Leonardo, a duckbilled (Brachylophosaurus Canadensis) dinosaur that roamed the earth all those millions of years ago, was found in 2000 in Montana, almost completely intact. Ninety percent of his body is covered in skin, which meant that a remarkable preservation existed. The fossil hunters know what he ate for his last meal, which consisted largely of leaves, including ferns, magnolias and conifers. A four-legged, three- or four-year-old (when he died), he is also one of the most unexpected and important dinosaur discoveries of this age, they claim.

He was found by a team of amateur geologists and paleontologists who were exploring the town of Malta, MT, and named him Leonardo after seeing some graffiti on a boulder near where he was discovered that read, “Leonard Webb and Geneva Jordan, 1917.”

The crew of more than 25 volunteers, which founded what is now the Judith River Dinosaur Insitute (JRDI), actually discovered what it believes is the first dinosaur mummy with intact digestive tract contents—a once-in-a-lifetime discovery.

Scientists have more than just its skin and bones to fully reconstruct how Leo looked and lived. With fossilized samples of the digested food still inside the viscera, plus its joints, the team of scientists also was able to create a reconstruction of the giant dinosaur, accurately, both inside and out, which they claim is a first.
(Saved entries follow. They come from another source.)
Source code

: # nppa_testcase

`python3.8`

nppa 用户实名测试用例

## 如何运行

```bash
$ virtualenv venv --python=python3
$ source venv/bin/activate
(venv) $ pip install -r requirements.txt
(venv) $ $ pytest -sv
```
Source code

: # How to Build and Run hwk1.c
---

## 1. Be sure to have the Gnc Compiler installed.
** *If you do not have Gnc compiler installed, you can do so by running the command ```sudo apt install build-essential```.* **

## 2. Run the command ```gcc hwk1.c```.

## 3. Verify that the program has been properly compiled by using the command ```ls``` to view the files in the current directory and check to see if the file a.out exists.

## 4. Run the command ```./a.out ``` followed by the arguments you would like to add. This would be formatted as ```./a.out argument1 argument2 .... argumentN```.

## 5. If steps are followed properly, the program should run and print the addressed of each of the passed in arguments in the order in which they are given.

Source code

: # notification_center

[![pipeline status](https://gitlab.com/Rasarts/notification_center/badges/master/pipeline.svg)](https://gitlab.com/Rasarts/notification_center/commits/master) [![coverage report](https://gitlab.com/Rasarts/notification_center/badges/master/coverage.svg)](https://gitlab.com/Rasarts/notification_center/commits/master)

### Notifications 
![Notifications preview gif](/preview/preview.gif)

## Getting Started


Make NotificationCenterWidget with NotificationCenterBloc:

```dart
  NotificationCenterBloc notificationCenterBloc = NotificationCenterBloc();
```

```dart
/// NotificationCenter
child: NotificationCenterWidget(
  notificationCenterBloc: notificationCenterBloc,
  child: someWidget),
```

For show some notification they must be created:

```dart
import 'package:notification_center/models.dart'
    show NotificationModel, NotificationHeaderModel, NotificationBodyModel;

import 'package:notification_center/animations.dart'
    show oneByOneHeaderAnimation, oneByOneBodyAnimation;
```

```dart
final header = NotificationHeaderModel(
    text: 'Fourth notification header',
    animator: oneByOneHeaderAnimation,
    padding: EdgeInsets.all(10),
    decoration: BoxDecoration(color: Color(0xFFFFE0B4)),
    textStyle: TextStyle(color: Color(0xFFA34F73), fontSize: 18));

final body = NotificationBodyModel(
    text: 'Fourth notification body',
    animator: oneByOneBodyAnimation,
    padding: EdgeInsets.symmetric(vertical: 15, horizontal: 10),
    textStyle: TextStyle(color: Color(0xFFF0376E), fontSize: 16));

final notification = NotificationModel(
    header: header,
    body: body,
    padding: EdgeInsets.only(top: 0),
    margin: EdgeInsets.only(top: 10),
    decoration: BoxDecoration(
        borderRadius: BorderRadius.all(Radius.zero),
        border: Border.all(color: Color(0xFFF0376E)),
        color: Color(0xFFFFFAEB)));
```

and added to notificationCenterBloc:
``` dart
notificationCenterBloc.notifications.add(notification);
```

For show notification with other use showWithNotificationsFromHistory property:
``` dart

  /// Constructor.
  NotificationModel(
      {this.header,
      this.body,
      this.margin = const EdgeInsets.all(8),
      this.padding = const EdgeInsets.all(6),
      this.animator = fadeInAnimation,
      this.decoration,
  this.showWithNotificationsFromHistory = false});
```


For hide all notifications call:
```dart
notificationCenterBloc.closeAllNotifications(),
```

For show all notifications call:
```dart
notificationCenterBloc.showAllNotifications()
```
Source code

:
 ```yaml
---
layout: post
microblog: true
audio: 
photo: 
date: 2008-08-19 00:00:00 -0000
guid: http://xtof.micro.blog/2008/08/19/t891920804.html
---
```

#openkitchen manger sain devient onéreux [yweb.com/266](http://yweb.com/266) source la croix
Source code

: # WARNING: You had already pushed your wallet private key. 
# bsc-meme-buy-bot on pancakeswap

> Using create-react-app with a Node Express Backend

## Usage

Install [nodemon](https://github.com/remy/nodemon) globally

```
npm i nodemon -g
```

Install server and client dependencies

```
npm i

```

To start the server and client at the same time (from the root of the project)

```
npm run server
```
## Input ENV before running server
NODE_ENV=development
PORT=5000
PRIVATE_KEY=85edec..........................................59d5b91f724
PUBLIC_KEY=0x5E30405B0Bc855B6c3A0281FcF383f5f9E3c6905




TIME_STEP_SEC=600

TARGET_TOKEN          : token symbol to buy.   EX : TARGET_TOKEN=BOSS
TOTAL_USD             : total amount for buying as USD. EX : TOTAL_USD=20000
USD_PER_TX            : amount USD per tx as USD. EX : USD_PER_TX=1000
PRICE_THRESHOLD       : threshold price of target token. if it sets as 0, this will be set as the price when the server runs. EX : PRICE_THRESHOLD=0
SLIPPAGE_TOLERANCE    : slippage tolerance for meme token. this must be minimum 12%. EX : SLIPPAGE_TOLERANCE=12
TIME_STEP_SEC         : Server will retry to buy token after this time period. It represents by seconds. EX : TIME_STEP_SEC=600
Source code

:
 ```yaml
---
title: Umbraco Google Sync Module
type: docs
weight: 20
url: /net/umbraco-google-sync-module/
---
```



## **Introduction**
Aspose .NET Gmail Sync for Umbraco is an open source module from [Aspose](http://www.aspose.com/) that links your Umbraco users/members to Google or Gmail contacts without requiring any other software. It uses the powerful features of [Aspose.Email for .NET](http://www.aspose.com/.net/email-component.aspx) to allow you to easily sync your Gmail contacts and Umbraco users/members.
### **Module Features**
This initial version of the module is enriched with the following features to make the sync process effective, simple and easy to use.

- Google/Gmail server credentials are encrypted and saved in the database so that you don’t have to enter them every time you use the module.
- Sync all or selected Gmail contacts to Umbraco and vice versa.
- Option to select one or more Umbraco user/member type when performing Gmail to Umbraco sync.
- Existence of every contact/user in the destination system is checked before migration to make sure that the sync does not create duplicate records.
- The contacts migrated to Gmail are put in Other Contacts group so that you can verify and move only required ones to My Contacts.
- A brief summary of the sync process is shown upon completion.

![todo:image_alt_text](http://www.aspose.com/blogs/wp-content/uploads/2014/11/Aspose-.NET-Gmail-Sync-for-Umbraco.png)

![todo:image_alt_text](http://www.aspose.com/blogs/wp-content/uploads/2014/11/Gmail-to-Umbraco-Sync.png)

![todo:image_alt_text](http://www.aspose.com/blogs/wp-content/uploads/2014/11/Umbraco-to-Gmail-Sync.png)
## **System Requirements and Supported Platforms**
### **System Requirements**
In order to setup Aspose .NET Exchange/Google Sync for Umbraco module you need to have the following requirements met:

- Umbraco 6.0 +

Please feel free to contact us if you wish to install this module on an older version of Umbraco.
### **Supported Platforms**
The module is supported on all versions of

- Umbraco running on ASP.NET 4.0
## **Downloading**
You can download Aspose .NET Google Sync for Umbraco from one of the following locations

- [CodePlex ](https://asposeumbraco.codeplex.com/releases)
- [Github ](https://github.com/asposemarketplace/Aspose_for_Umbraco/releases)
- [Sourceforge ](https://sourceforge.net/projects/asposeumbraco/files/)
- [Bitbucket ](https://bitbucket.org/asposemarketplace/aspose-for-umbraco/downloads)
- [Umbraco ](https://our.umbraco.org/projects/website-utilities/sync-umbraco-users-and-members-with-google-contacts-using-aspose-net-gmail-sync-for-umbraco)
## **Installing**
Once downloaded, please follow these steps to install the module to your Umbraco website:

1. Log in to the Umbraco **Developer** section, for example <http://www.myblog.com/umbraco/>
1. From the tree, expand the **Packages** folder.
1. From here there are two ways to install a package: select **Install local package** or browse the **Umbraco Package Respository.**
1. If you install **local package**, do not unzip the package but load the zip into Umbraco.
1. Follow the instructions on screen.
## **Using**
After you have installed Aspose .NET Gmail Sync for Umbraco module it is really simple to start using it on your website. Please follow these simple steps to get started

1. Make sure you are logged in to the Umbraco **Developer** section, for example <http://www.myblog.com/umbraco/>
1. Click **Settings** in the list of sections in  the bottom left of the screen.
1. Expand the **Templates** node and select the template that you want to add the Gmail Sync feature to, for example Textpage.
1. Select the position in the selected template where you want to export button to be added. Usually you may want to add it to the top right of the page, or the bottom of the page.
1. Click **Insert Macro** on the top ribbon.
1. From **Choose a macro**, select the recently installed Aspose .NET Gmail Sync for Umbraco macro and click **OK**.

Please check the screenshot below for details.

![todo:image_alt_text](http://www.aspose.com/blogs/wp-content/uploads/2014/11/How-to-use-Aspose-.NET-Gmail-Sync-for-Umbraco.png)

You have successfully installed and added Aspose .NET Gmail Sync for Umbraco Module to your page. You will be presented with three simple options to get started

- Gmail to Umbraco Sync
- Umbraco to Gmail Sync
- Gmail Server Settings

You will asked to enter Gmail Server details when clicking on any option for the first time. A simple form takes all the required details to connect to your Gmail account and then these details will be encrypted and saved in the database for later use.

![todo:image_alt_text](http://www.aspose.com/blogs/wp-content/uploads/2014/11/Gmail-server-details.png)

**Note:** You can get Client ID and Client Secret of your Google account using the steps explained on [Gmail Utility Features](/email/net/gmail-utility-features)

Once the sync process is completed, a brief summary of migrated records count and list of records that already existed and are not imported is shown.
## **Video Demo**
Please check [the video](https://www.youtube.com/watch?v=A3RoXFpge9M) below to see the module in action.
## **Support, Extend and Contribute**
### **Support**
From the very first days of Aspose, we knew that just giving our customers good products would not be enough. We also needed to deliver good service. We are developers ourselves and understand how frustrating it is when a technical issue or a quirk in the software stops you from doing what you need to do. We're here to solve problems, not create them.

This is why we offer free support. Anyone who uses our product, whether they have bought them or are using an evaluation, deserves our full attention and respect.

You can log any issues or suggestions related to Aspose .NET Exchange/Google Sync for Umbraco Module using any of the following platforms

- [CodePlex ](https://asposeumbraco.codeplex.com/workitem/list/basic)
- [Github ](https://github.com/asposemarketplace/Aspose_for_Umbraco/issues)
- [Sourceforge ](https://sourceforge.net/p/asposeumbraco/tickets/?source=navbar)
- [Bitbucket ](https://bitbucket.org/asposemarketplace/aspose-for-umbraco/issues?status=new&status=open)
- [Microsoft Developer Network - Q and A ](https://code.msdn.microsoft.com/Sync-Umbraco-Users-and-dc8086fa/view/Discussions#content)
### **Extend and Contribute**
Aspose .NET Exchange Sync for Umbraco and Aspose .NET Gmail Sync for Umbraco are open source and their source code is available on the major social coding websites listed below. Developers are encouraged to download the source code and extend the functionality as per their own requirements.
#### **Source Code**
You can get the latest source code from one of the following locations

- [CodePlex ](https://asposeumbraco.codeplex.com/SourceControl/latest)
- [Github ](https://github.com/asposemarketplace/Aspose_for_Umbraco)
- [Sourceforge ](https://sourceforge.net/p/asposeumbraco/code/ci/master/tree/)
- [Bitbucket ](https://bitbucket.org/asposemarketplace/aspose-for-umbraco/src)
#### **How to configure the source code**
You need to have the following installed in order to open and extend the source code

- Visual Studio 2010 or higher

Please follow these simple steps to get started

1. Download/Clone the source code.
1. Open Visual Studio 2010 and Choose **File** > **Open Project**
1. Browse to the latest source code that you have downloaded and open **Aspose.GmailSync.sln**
Suspecting there would be fossilized organs within the dinosaur's torso, the team members agreed that the remains needed to be scanned at the National Aeronautics & Space Administration (NASA) in Houston. So Leo, who was incredibly preserved through the eons in rock and weighs two tons, would have to be moved 2,000 miles to NASA's Johnson Space Center where he could be studied further using state-of-the-art equipment.

A member of the science team solicited help from Sealed Air packaging experts to create a protective package that could safely transport Leo. The entire journey was recorded for the Discovery Channel documentary.

You want to ship what?

But flying the specimen's remains to NASA in Houston was out of the question, the team realized. The nearest airport of any size was in Billings, MT, more than 200 miles away.

Such a trip would require multiple handlings on and off vehicles and aircraft, which would have been outside of the team's control. Leo would have to be shipped by truck.

Funded primarily by various donations, sponsorships from industry and other private and public sources, donations of time and materials for the packaging portion of the project and the rights provided to the television production group to create the eventual Discovery Channel program, the packaging portion of the project began taking real shape when Art Anderson, a member of the science team, started to look for a way to package the mummified dinosaur gently enough to withstand truck transportation. 

The packaging request was definitely the most unique that Bill Armstrong, technical development manager at Sealed Air, says he has ever received. “It was a true chance in a lifetime,” he says. “We had use of a specific vehicle and we oversaw all loading and unloading operations. It was felt that shipping the specimen by air would have been too complex and risky for our purposes.”

Armstrong led the packaging end of the project, which included designing, testing and implementing a package to transport the irreplaceable artifact across the country. He assembled a team of packaging experts from Sealed Air, the International Safe Transit Association [ISTA (], Lansmont Corp. ( and the U.S. Navy to create a custom containment design. The team worked throughout 2007 to create a custom solution with the support of Sealed Air's Packaging Dynamics Lab in Danbury, CT. Armstong led the team in planning and made several trips to Malta. The packaging team then traveled there in February 2008 to execute a design it finalized in the Packaging Dynamics Lab.

Rocky but fragile surface

Before the fossil could be shipped, however, the science team spent several days preparing and stabilizing the actual rock surface of the dinosaur. After the time spent exposing the surfaces to the point where further study could be possible, many parts of the actual surface of the specimen were quite exposed and fragile. “The specimen wasn't a solid hunk of granite—it was a soft, sandstone-like composite,” Armstrong remembers. “I recommended that we shrink-wrap by hand a shroud of CorrTuff film over the exposed surfaces so that if any piece or component of the top plane of the specimen were to become dislodged, it could be kept in place for recovery and repair upon arrival, should it so be needed. Luckily, when we arrived [in Houston], we noticed that the CorrTuff served essentially as an insurance policy only.”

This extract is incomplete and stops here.